Así ha definido en la entrevista Imanol Arias a la obra: «Siempre se recuerda la pieza, es una maquinaria perfecta, es muy rápida y vivaz». Por ello apenas han hecho cambios porque el texto de Arthur Miller es perfecto. De todas formas, Imanol apunta que «versionar esta obra es muy comprometido porque nunca puedes quitarle la esencia».

También hablaron de lo actual que sigue siendo la historia, que expresa la crueldad de un capitalismo salvaje en el que el ser humano sólo vale lo que sea capaz de producir, la frustración por los sueños no cumplidos, la incapacidad de padres e hijos para expresarse su amor, las y la necesidad de triunfar. «Nos presenta un modelo, el de padre, que en cualquier religión monoteísta ha sido una figura protectora y castradora, para tener el control», señala Imanol.

Por su parte, Jon Arias abunda en la entrevista sobre este mismo tema: «El hijo del protagonista es una víctima del sistema capitalista, obsesionado con el éxito» y también el hecho de «no dejar que tus hijos sean lo que quieren ser». «Es una temática muy vigente», añade, y de lo más actual, donde «no puedes comprar una casa, no puedes tener hijos (…) una esclavitud a tantas cosas», y te sientes «muy perdido en el mundo».

Imanol Arias da otra clave del texto: «Lo viejo no ha terminado de desaparecer y lo nuevo no acaba de llegar y ahí surgen los monstruos». La obra «se parece muchísimo a lo que pasaba entonces, solo que ahora estabas más aislado y ahora con las redes lo ve todo el mundo».

Preguntados por cómo han trabajado juntos padre e hijo, Jon Arias ha sido claro: «Trabajo muy bien con él y veo cómo se pelea con cosas, le he visto trabajar en rodajes como espectador y ahora en teatro descubrimos inseguridades». «Es la intimidad que tenemos los dos como compañeros», añadió. Y demuestra también la admiración hacia su padre: «Valoro su valentía para enfrentarse a un personaje tan complicado y sin descanso, por lo que tuvo que parar al principio de los ensayos».
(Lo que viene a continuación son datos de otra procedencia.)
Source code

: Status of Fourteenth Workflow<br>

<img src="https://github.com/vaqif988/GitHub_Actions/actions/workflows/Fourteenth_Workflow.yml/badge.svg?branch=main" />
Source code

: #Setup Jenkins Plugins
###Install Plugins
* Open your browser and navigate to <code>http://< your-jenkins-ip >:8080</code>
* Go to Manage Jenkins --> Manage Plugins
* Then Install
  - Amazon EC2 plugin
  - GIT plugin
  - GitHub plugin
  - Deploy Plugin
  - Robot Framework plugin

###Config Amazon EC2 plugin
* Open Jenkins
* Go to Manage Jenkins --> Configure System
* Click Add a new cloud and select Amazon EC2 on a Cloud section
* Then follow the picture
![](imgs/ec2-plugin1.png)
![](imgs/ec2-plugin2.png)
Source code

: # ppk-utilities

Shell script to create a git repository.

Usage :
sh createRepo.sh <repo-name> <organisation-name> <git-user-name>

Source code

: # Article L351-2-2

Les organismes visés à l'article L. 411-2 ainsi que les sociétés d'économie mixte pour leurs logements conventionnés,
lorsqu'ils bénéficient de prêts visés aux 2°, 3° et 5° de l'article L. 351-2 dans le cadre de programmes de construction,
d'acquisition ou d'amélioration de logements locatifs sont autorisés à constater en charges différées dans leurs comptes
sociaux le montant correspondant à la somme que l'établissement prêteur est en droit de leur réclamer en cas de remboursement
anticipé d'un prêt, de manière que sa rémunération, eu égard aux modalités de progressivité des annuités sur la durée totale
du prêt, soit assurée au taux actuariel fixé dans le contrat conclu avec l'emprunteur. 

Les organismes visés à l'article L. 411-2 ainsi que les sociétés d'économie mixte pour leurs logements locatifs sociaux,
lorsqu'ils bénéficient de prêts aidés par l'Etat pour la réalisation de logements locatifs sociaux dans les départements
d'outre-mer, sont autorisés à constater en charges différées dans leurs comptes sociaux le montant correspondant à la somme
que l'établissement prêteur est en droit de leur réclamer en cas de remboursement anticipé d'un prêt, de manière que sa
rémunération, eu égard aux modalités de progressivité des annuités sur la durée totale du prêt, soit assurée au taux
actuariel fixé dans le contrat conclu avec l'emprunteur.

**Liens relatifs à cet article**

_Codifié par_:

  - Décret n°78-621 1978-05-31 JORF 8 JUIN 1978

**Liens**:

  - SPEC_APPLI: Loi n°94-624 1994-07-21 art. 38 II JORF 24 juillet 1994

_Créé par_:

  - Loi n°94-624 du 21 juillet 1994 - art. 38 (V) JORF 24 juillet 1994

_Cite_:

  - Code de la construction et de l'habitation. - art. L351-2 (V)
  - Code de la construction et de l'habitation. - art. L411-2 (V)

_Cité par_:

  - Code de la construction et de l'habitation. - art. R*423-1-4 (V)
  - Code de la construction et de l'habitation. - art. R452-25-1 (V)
DE QUÉ VA ‘MUERTE DE UN VIAJANTE’

La sinopsis es una de las obras más famosas del teatro: Willy Loman es un viajante de comercio que ha entregado todo su esfuerzo y su carrera profesional a la empresa para la que trabaja. Su único objetivo es darle una vida mejor a su familia, su mujer y sus dos hijos, que le adoran y a los que quiere inculcarles la ambición por triunfar y progresar en la escala social. Trabajador infatigable, ahora, con sesenta y tres años, exhausto y agotado tras una vida sin descanso, ve cómo su posición en la empresa se tambalea. Sus ventas ya no son las que eran y su productividad cae en picado, lo que provoca que la relación con sus jefes se haga insostenible.

Su matrimonio tampoco va bien, y la relación con sus hijos esconde un antiguo secreto que les llena de resentimiento y que amenaza con destrozar la estabilidad familiar. Todo ello le lleva a una espiral de depresión y autodestrucción, en la que su único apoyo es su abnegada esposa, la única que parece entenderle. A medida que se complican los acontecimientos y sus sueños se desvanecen, todo se precipita hacia un final trágico al que el vencido viajante parece inexorablemente abocado. La crueldad de un capitalismo salvaje en el que el ser humano sólo vale lo que sea capaz de producir, la frustración por los sueños no cumplidos, la incapacidad de padres e hijos para expresarse su amor, las complejas relaciones de pareja, y la necesidad de triunfar y ser aceptado por los demás, son los ejes sobre los que pivota esta obra maestra de la dramaturgia contemporánea, una demoledora reflexión sobre el ser humano que, como buen clásico, resulta tan actual hoy como cuando se escribió a mediados del siglo pasado.